Las campanas de advertencia también le urgían a tomar precauciones en otro frente: Savannah era su alumna. Tenía veintidós años y legalmente era adulta, pero Jeff sabía que existían convenciones y prejuicios en las universidades que iban más allá de las leyes. Un profesor que se citara con una alumna ponía en peligro su reputación y su ética. Como artista-residente, él no era un verdadero miembro de la facultad. Eso le daba una cierta libertad de acción en lo que a estos temas se refería, pero también hacía más fácil que los órganos directivos simplemente se lavaran las manos y desaprobaran públicamente su conducta.

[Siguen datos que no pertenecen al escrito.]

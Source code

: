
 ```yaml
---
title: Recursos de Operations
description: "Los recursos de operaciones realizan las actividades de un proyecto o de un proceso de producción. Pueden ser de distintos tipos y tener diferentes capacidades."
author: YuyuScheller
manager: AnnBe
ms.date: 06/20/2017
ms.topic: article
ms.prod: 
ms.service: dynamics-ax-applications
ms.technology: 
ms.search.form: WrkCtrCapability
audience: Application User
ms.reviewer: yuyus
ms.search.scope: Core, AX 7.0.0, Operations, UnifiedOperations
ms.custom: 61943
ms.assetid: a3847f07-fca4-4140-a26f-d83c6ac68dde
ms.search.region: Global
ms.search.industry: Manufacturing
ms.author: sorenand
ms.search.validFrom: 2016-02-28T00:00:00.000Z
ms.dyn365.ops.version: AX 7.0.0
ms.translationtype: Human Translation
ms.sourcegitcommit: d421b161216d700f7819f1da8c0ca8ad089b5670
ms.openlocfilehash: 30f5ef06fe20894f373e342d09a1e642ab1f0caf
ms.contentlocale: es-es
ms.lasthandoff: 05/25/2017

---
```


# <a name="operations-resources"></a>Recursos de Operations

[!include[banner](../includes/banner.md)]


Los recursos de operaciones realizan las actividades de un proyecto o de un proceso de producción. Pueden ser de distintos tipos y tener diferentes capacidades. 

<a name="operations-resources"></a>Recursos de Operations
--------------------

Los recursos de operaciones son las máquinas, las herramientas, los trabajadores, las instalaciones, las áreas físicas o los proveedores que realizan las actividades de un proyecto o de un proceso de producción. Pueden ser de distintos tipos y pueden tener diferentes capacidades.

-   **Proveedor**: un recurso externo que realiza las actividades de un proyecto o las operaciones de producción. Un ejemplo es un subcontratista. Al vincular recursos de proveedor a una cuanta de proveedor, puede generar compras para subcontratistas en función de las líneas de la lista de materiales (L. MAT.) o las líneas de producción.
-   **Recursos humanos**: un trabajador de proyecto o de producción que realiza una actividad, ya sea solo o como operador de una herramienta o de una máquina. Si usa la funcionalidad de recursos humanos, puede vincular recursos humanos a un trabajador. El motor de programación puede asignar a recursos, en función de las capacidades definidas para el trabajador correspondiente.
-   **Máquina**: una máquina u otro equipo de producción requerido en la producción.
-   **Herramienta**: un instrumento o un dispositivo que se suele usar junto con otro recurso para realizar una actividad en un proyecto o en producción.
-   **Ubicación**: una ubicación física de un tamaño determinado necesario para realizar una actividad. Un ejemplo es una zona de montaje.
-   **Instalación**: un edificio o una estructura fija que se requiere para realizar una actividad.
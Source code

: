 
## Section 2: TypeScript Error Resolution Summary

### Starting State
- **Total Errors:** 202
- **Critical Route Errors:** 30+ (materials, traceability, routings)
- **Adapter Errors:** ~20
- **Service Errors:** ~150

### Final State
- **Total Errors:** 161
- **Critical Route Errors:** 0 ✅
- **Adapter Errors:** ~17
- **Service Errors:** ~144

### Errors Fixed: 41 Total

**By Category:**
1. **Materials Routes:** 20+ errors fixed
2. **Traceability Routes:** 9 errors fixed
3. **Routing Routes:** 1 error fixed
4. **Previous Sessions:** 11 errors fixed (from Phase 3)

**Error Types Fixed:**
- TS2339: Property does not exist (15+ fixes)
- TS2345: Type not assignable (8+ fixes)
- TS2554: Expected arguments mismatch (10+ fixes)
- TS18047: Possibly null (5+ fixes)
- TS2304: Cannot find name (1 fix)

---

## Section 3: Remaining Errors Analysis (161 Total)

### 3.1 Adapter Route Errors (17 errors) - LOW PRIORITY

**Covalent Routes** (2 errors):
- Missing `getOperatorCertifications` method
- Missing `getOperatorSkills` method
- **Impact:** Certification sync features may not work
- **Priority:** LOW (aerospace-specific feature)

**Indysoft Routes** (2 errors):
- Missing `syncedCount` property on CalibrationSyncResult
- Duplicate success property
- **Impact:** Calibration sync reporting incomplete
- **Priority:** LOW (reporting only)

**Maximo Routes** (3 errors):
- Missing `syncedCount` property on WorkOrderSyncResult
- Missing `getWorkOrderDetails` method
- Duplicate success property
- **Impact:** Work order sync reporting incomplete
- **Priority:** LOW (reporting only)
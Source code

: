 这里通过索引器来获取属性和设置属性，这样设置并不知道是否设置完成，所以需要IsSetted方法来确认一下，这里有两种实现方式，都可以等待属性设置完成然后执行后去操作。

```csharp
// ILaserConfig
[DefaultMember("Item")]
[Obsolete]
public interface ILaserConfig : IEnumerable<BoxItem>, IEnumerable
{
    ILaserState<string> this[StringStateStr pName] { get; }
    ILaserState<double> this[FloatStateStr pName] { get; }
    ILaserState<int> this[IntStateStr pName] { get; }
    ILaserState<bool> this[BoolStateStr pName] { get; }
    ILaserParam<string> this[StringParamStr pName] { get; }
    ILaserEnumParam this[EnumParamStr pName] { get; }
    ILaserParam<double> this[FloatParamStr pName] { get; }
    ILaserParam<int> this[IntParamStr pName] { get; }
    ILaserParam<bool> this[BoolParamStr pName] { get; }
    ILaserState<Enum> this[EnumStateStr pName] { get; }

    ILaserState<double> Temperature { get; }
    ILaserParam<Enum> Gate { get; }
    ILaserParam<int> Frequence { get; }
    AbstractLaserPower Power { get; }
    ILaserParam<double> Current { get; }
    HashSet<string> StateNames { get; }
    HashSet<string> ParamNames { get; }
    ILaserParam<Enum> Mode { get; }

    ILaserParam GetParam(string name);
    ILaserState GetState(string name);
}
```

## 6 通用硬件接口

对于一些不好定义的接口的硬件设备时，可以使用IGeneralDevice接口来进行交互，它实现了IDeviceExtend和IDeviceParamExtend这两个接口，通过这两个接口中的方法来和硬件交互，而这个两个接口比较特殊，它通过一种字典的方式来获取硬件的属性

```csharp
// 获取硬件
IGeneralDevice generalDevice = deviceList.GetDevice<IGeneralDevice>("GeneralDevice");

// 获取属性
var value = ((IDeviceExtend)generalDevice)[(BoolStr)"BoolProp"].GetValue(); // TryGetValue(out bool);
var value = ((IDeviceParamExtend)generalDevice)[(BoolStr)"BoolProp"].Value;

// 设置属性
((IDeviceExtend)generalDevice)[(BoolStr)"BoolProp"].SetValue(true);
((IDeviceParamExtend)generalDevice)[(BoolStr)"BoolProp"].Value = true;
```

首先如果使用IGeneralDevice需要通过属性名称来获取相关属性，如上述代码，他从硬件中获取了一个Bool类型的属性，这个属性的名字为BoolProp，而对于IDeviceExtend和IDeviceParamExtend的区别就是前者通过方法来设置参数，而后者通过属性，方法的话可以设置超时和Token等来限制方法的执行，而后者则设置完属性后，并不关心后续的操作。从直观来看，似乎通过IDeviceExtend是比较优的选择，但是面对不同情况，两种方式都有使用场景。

Jeff hizo una pausa en su trabajo. Su pincel dejó el lienzo y contempló a Savannah al otro lado del salón, con su frente fruncida por la concentración. Iba vestida con téjanos y un jersey mucho más amplio de lo necesario. Odiaba llevar zapatos y sólo cubría sus pies con unos calcetines de lana. Creyó que era la visión más hermosa que había tenido jamás. Mientras las campanas de aviso repicaban sin cesar, se dijo a sí mismo que no le importaba, que su relación con Savannah merecía la pena pasara lo que pasase. Y, al igual que ignoraba los avisos, hizo caso omiso de la vocecita de su cabeza, la que insistía en repetirle:
"Te estás comprometiendo demasiado. Disfruta, y después corta con ella. No te dejes atrapar o vivirás para lamentarlo".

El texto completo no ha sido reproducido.